Make an exact copy of the records below, leaving every image out.

Entries taken from a collection
===
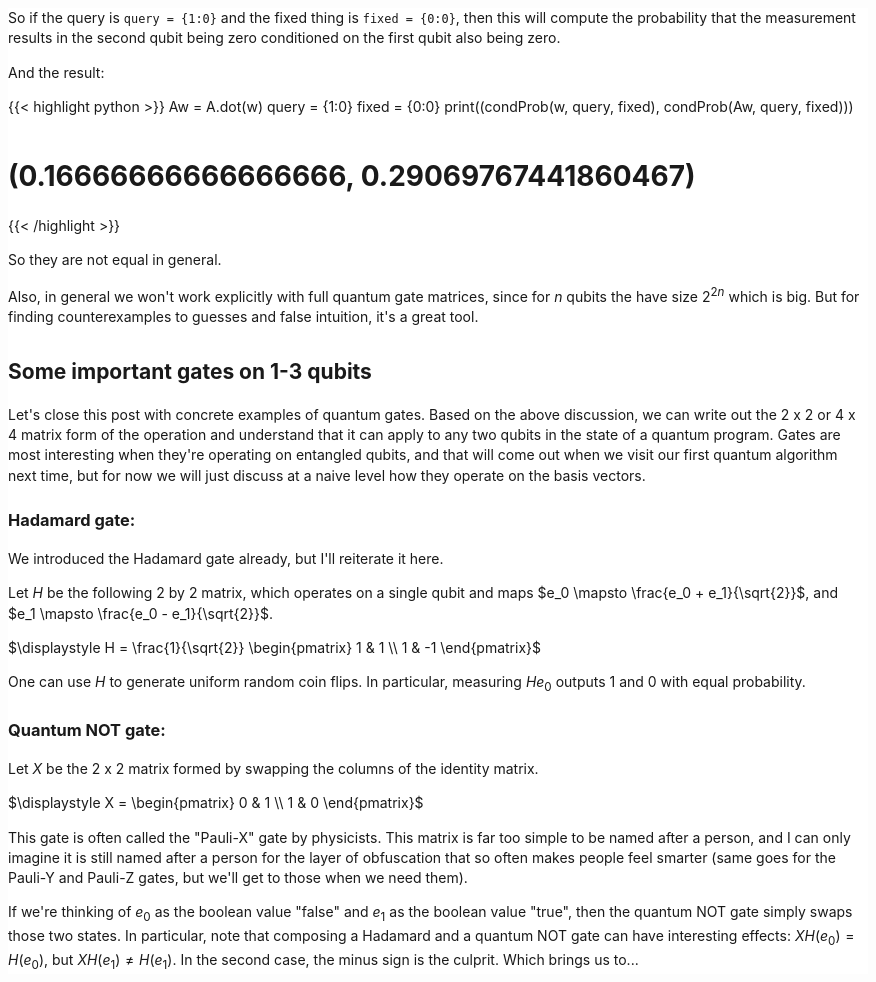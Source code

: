 So if the query is `query = {1:0}` and the fixed thing is `fixed = {0:0}`, then this will compute the probability that the measurement results in the second qubit being zero conditioned on the first qubit also being zero.

And the result:

{{< highlight python >}}
Aw = A.dot(w)
query = {1:0}
fixed = {0:0}
print((condProb(w, query, fixed), condProb(Aw, query, fixed)))
# (0.16666666666666666, 0.29069767441860467)
{{< /highlight >}}

So they are not equal in general.

Also, in general we won't work explicitly with full quantum gate matrices, since for $n$ qubits the have size $2^{2n}$ which is big. But for finding counterexamples to guesses and false intuition, it's a great tool.

## Some important gates on 1-3 qubits

Let's close this post with concrete examples of quantum gates. Based on the above discussion, we can write out the 2 x 2 or 4 x 4 matrix form of the operation and understand that it can apply to any two qubits in the state of a quantum program. Gates are most interesting when they're operating on entangled qubits, and that will come out when we visit our first quantum algorithm next time, but for now we will just discuss at a naive level how they operate on the basis vectors.

### Hadamard gate:

We introduced the Hadamard gate already, but I'll reiterate it here.

Let $H$ be the following 2 by 2 matrix, which operates on a single qubit and maps $e_0 \mapsto \frac{e_0 + e_1}{\sqrt{2}}$, and $e_1 \mapsto \frac{e_0 - e_1}{\sqrt{2}}$.

$\displaystyle H = \frac{1}{\sqrt{2}} \begin{pmatrix} 1 & 1 \\ 1 & -1 \end{pmatrix}$

One can use $H$ to generate uniform random coin flips. In particular, measuring $He_0$ outputs 1 and 0 with equal probability.

### Quantum NOT gate:

Let $X$ be the 2 x 2 matrix formed by swapping the columns of the identity matrix.

$\displaystyle X = \begin{pmatrix} 0 & 1 \\ 1 & 0 \end{pmatrix}$

This gate is often called the "Pauli-X" gate by physicists. This matrix is far too simple to be named after a person, and I can only imagine it is still named after a person for the layer of obfuscation that so often makes people feel smarter (same goes for the Pauli-Y and Pauli-Z gates, but we'll get to those when we need them).

If we're thinking of $e_0$ as the boolean value "false" and $e_1$ as the boolean value "true", then the quantum NOT gate simply swaps those two states. In particular, note that composing a Hadamard and a quantum NOT gate can have interesting effects: $XH(e_0) = H(e_0)$, but $XH(e_1) \neq H(e_1)$. In the second case, the minus sign is the culprit. Which brings us to...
===
**Exercise solution:**
Source code

: So if the query is `query = {1:0}` and the fixed thing is `fixed = {0:0}`, then this will compute the probability that the measurement results in the second qubit being zero conditioned on the first qubit also being zero.

And the result:

{{< highlight python >}}
Aw = A.dot(w)
query = {1:0}
fixed = {0:0}
print((condProb(w, query, fixed), condProb(Aw, query, fixed)))
# (0.16666666666666666, 0.29069767441860467)
{{< /highlight >}}

So they are not equal in general.

Also, in general we won't work explicitly with full quantum gate matrices, since for $n$ qubits the have size $2^{2n}$ which is big. But for finding counterexamples to guesses and false intuition, it's a great tool.

## Some important gates on 1-3 qubits

Let's close this post with concrete examples of quantum gates. Based on the above discussion, we can write out the 2 x 2 or 4 x 4 matrix form of the operation and understand that it can apply to any two qubits in the state of a quantum program. Gates are most interesting when they're operating on entangled qubits, and that will come out when we visit our first quantum algorithm next time, but for now we will just discuss at a naive level how they operate on the basis vectors.

### Hadamard gate:

We introduced the Hadamard gate already, but I'll reiterate it here.

Let $H$ be the following 2 by 2 matrix, which operates on a single qubit and maps $e_0 \mapsto \frac{e_0 + e_1}{\sqrt{2}}$, and $e_1 \mapsto \frac{e_0 - e_1}{\sqrt{2}}$.

$\displaystyle H = \frac{1}{\sqrt{2}} \begin{pmatrix} 1 & 1 \\ 1 & -1 \end{pmatrix}$

One can use $H$ to generate uniform random coin flips. In particular, measuring $He_0$ outputs 1 and 0 with equal probability.

### Quantum NOT gate:

Let $X$ be the 2 x 2 matrix formed by swapping the columns of the identity matrix.

$\displaystyle X = \begin{pmatrix} 0 & 1 \\ 1 & 0 \end{pmatrix}$

This gate is often called the "Pauli-X" gate by physicists. This matrix is far too simple to be named after a person, and I can only imagine it is still named after a person for the layer of obfuscation that so often makes people feel smarter (same goes for the Pauli-Y and Pauli-Z gates, but we'll get to those when we need them).

If we're thinking of $e_0$ as the boolean value "false" and $e_1$ as the boolean value "true", then the quantum NOT gate simply swaps those two states. In particular, note that composing a Hadamard and a quantum NOT gate can have interesting effects: $XH(e_0) = H(e_0)$, but $XH(e_1) \neq H(e_1)$. In the second case, the minus sign is the culprit. Which brings us to...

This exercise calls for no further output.